Tracy Wilk. Courtesy Tracy Wilk
“It was not uncommon for any of us to be there for 12 hours,” she says, adding that it was “work that wasn’t going to get any easier.” So she left.
Besides the grueling hours, frontline workers like waiters, hostesses, and bartenders must contend with unwanted attention from the public. An overwhelming majority of women restaurant workers, 90%, report experiencing sexual harassment on the job, according to the Restaurant Opportunities Center.
And with the pandemic, daily contact with dozens of patrons puts these workers in even more danger. A 2021 University of California, San Francisco, study found that line cooks had the highest risk of mortality early in the pandemic. The study looked at excess mortality among Californians aged 18–65 from March through October 2020.
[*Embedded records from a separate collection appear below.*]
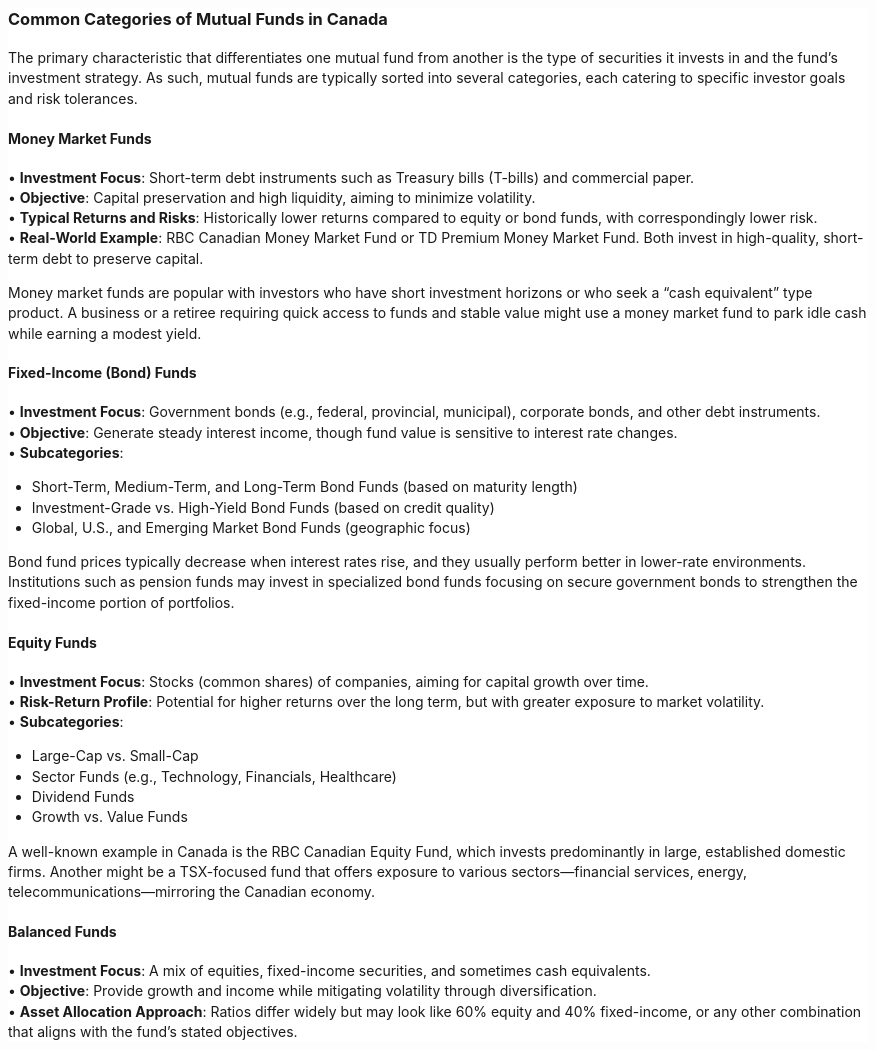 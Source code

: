 ### Common Categories of Mutual Funds in Canada

The primary characteristic that differentiates one mutual fund from another is the type of securities it invests in and the fund’s investment strategy. As such, mutual funds are typically sorted into several categories, each catering to specific investor goals and risk tolerances.

#### Money Market Funds

• **Investment Focus**: Short-term debt instruments such as Treasury bills (T-bills) and commercial paper.  
• **Objective**: Capital preservation and high liquidity, aiming to minimize volatility.  
• **Typical Returns and Risks**: Historically lower returns compared to equity or bond funds, with correspondingly lower risk.  
• **Real-World Example**: RBC Canadian Money Market Fund or TD Premium Money Market Fund. Both invest in high-quality, short-term debt to preserve capital.  

Money market funds are popular with investors who have short investment horizons or who seek a “cash equivalent” type product. A business or a retiree requiring quick access to funds and stable value might use a money market fund to park idle cash while earning a modest yield.

#### Fixed-Income (Bond) Funds

• **Investment Focus**: Government bonds (e.g., federal, provincial, municipal), corporate bonds, and other debt instruments.  
• **Objective**: Generate steady interest income, though fund value is sensitive to interest rate changes.  
• **Subcategories**:  
  - Short-Term, Medium-Term, and Long-Term Bond Funds (based on maturity length)  
  - Investment-Grade vs. High-Yield Bond Funds (based on credit quality)  
  - Global, U.S., and Emerging Market Bond Funds (geographic focus)  

Bond fund prices typically decrease when interest rates rise, and they usually perform better in lower-rate environments. Institutions such as pension funds may invest in specialized bond funds focusing on secure government bonds to strengthen the fixed-income portion of portfolios.

#### Equity Funds

• **Investment Focus**: Stocks (common shares) of companies, aiming for capital growth over time.  
• **Risk-Return Profile**: Potential for higher returns over the long term, but with greater exposure to market volatility.  
• **Subcategories**:  
  - Large-Cap vs. Small-Cap  
  - Sector Funds (e.g., Technology, Financials, Healthcare)  
  - Dividend Funds  
  - Growth vs. Value Funds  

A well-known example in Canada is the RBC Canadian Equity Fund, which invests predominantly in large, established domestic firms. Another might be a TSX-focused fund that offers exposure to various sectors—financial services, energy, telecommunications—mirroring the Canadian economy.

#### Balanced Funds

• **Investment Focus**: A mix of equities, fixed-income securities, and sometimes cash equivalents.  
• **Objective**: Provide growth and income while mitigating volatility through diversification.  
• **Asset Allocation Approach**: Ratios differ widely but may look like 60% equity and 40% fixed-income, or any other combination that aligns with the fund’s stated objectives.  
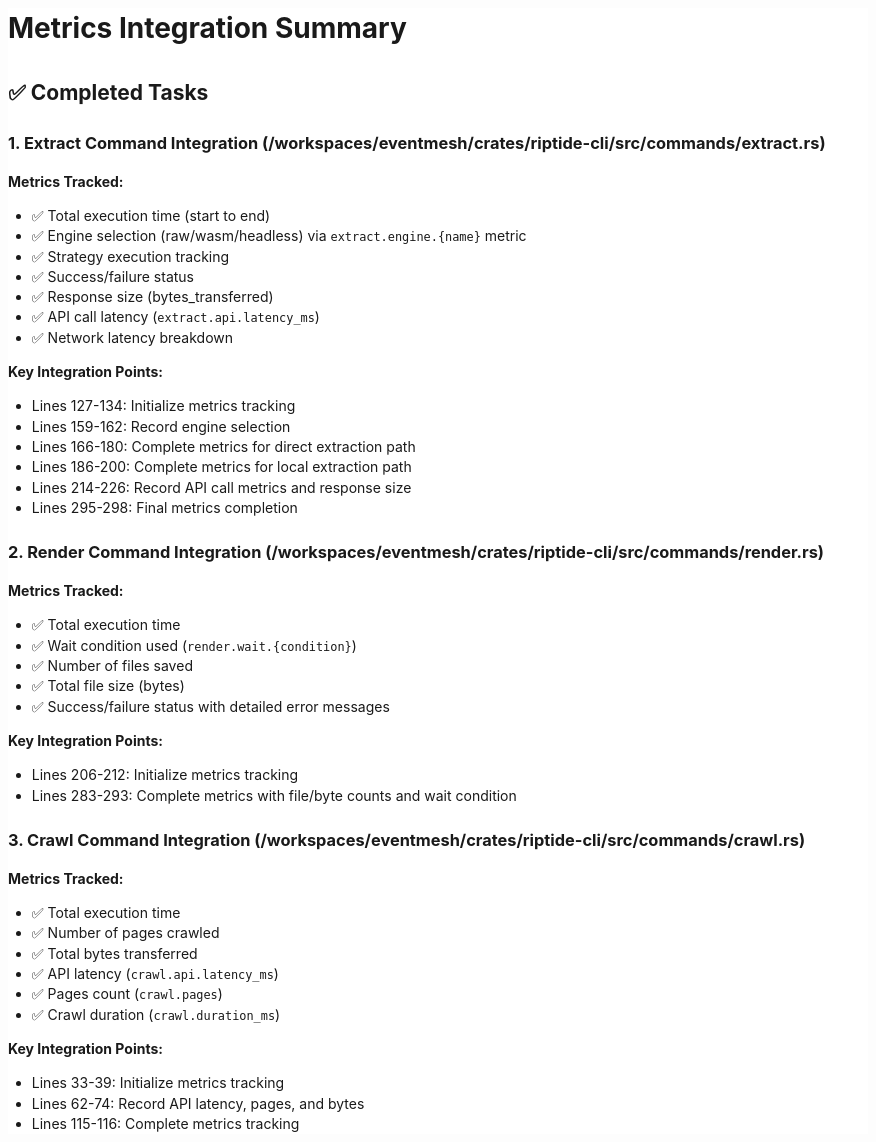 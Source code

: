 # Metrics Integration Summary

## ✅ Completed Tasks

### 1. Extract Command Integration (/workspaces/eventmesh/crates/riptide-cli/src/commands/extract.rs)

**Metrics Tracked:**
- ✅ Total execution time (start to end)
- ✅ Engine selection (raw/wasm/headless) via `extract.engine.{name}` metric
- ✅ Strategy execution tracking
- ✅ Success/failure status
- ✅ Response size (bytes_transferred)
- ✅ API call latency (`extract.api.latency_ms`)
- ✅ Network latency breakdown

**Key Integration Points:**
- Lines 127-134: Initialize metrics tracking
- Lines 159-162: Record engine selection
- Lines 166-180: Complete metrics for direct extraction path
- Lines 186-200: Complete metrics for local extraction path
- Lines 214-226: Record API call metrics and response size
- Lines 295-298: Final metrics completion

### 2. Render Command Integration (/workspaces/eventmesh/crates/riptide-cli/src/commands/render.rs)

**Metrics Tracked:**
- ✅ Total execution time
- ✅ Wait condition used (`render.wait.{condition}`)
- ✅ Number of files saved
- ✅ Total file size (bytes)
- ✅ Success/failure status with detailed error messages

**Key Integration Points:**
- Lines 206-212: Initialize metrics tracking
- Lines 283-293: Complete metrics with file/byte counts and wait condition

### 3. Crawl Command Integration (/workspaces/eventmesh/crates/riptide-cli/src/commands/crawl.rs)

**Metrics Tracked:**
- ✅ Total execution time
- ✅ Number of pages crawled
- ✅ Total bytes transferred
- ✅ API latency (`crawl.api.latency_ms`)
- ✅ Pages count (`crawl.pages`)
- ✅ Crawl duration (`crawl.duration_ms`)

**Key Integration Points:**
- Lines 33-39: Initialize metrics tracking
- Lines 62-74: Record API latency, pages, and bytes
- Lines 115-116: Complete metrics tracking
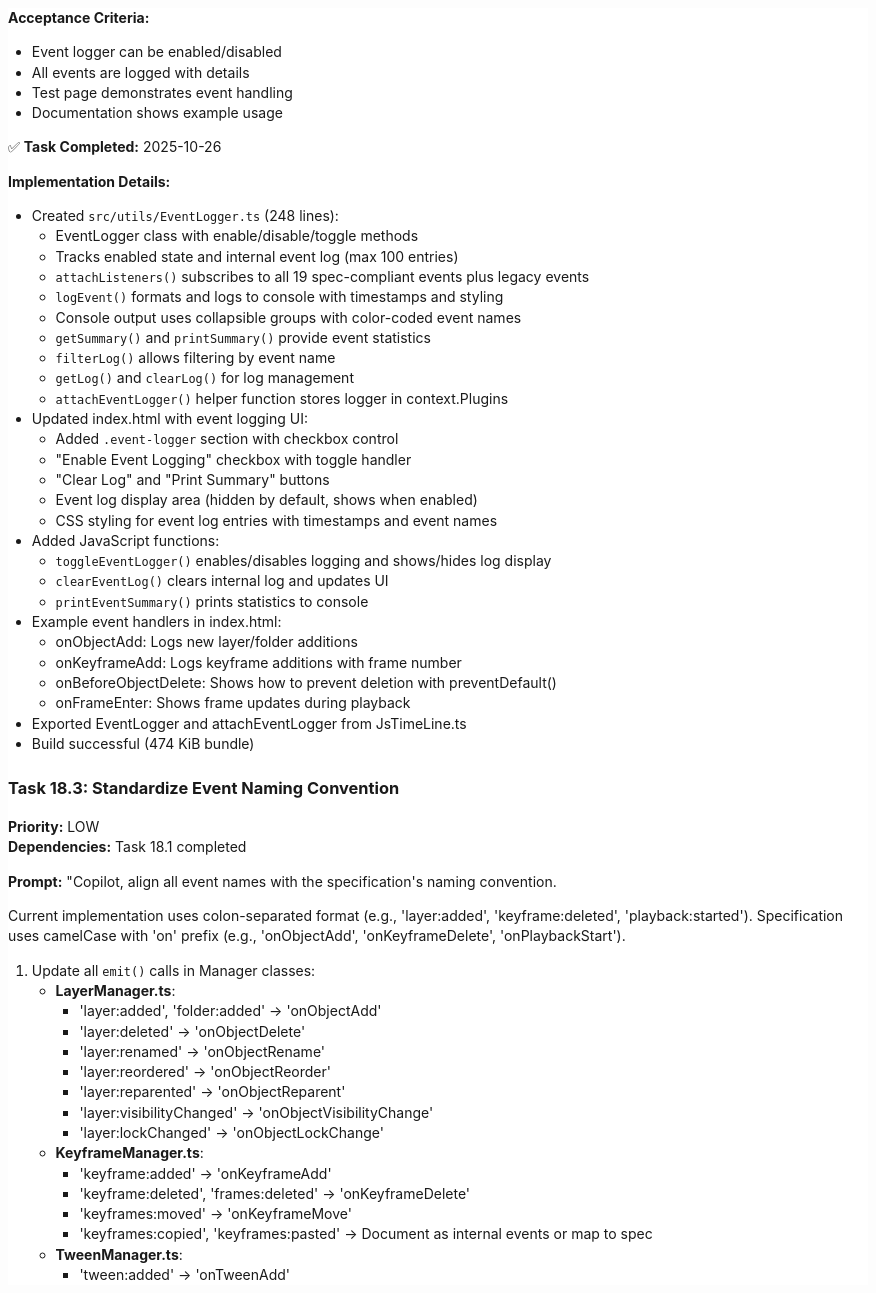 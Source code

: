 **Acceptance Criteria:**
- Event logger can be enabled/disabled
- All events are logged with details
- Test page demonstrates event handling
- Documentation shows example usage

✅ **Task Completed:** 2025-10-26

**Implementation Details:**
- Created `src/utils/EventLogger.ts` (248 lines):
  - EventLogger class with enable/disable/toggle methods
  - Tracks enabled state and internal event log (max 100 entries)
  - `attachListeners()` subscribes to all 19 spec-compliant events plus legacy events
  - `logEvent()` formats and logs to console with timestamps and styling
  - Console output uses collapsible groups with color-coded event names
  - `getSummary()` and `printSummary()` provide event statistics
  - `filterLog()` allows filtering by event name
  - `getLog()` and `clearLog()` for log management
  - `attachEventLogger()` helper function stores logger in context.Plugins
- Updated index.html with event logging UI:
  - Added `.event-logger` section with checkbox control
  - "Enable Event Logging" checkbox with toggle handler
  - "Clear Log" and "Print Summary" buttons
  - Event log display area (hidden by default, shows when enabled)
  - CSS styling for event log entries with timestamps and event names
- Added JavaScript functions:
  - `toggleEventLogger()` enables/disables logging and shows/hides log display
  - `clearEventLog()` clears internal log and updates UI
  - `printEventSummary()` prints statistics to console
- Example event handlers in index.html:
  - onObjectAdd: Logs new layer/folder additions
  - onKeyframeAdd: Logs keyframe additions with frame number
  - onBeforeObjectDelete: Shows how to prevent deletion with preventDefault()
  - onFrameEnter: Shows frame updates during playback
- Exported EventLogger and attachEventLogger from JsTimeLine.ts
- Build successful (474 KiB bundle)

### **Task 18.3: Standardize Event Naming Convention**

**Priority:** LOW  
**Dependencies:** Task 18.1 completed

**Prompt:**
"Copilot, align all event names with the specification's naming convention.

Current implementation uses colon-separated format (e.g., 'layer:added', 'keyframe:deleted', 'playback:started').
Specification uses camelCase with 'on' prefix (e.g., 'onObjectAdd', 'onKeyframeDelete', 'onPlaybackStart').

1. Update all `emit()` calls in Manager classes:
   - **LayerManager.ts**: 
     - 'layer:added', 'folder:added' → 'onObjectAdd'
     - 'layer:deleted' → 'onObjectDelete'
     - 'layer:renamed' → 'onObjectRename'
     - 'layer:reordered' → 'onObjectReorder'
     - 'layer:reparented' → 'onObjectReparent'
     - 'layer:visibilityChanged' → 'onObjectVisibilityChange'
     - 'layer:lockChanged' → 'onObjectLockChange'
   - **KeyframeManager.ts**:
     - 'keyframe:added' → 'onKeyframeAdd'
     - 'keyframe:deleted', 'frames:deleted' → 'onKeyframeDelete'
     - 'keyframes:moved' → 'onKeyframeMove'
     - 'keyframes:copied', 'keyframes:pasted' → Document as internal events or map to spec
   - **TweenManager.ts**:
     - 'tween:added' → 'onTweenAdd'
Researchers estimated that during that time, line cooks had a 60% increase in mortality associated with the pandemic, compared to a 34% increase for licensed practical and licensed vocational nurses, and a 22% increase across all working-age Californians.
For the moment, if you work in the food services industry or want to, there are asks you can make to which employers could be more open or able to accommodate.
Especially in the wake of the pandemic, “flexibility is really important,” says Rachael Nemeth, CEO and co-founder of Opus, which provides mobile-first training to the deskless workforce, including clients in the restaurant industry. A flexible schedule is “decidedly lower cost than being able to offer health benefits to your team,” she says.
“Commuter benefits matter,” too, says Nemeth. Transportation gets expensive and these “are really tangible benefits” for employers who could say, “we’re going to cut you a break on your MetroCard,” she says.
At least for now, if workers’ asks aren’t being met, “this is a moment when they are slightly less vulnerable because they’re in such high demand,” says Ileen DeVault, a professor of labor history at Cornell and director of the university’s The Labor Institute. “So they can vote with their feet.”